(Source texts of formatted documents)
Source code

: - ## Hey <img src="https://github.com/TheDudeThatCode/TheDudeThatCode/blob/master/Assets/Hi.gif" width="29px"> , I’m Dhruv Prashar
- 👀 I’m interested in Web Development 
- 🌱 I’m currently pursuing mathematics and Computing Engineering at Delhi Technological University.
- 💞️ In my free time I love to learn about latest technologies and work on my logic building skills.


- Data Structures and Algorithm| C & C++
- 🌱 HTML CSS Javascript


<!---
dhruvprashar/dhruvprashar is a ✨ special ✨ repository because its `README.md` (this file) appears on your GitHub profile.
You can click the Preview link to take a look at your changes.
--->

Task prompt: Copy each entry above exactly, leaving nothing out.

Response to this task:
Source code

: - ## Hey <img src="https://github.com/TheDudeThatCode/TheDudeThatCode/blob/master/Assets/Hi.gif" width="29px"> , I’m Dhruv Prashar
- 👀 I’m interested in Web Development 
- 🌱 I’m currently pursuing mathematics and Computing Engineering at Delhi Technological University.
- 💞️ In my free time I love to learn about latest technologies and work on my logic building skills.


- Data Structures and Algorithm| C & C++
- 🌱 HTML CSS Javascript


<!---
dhruvprashar/dhruvprashar is a ✨ special ✨ repository because its `README.md` (this file) appears on your GitHub profile.
You can click the Preview link to take a look at your changes.
--->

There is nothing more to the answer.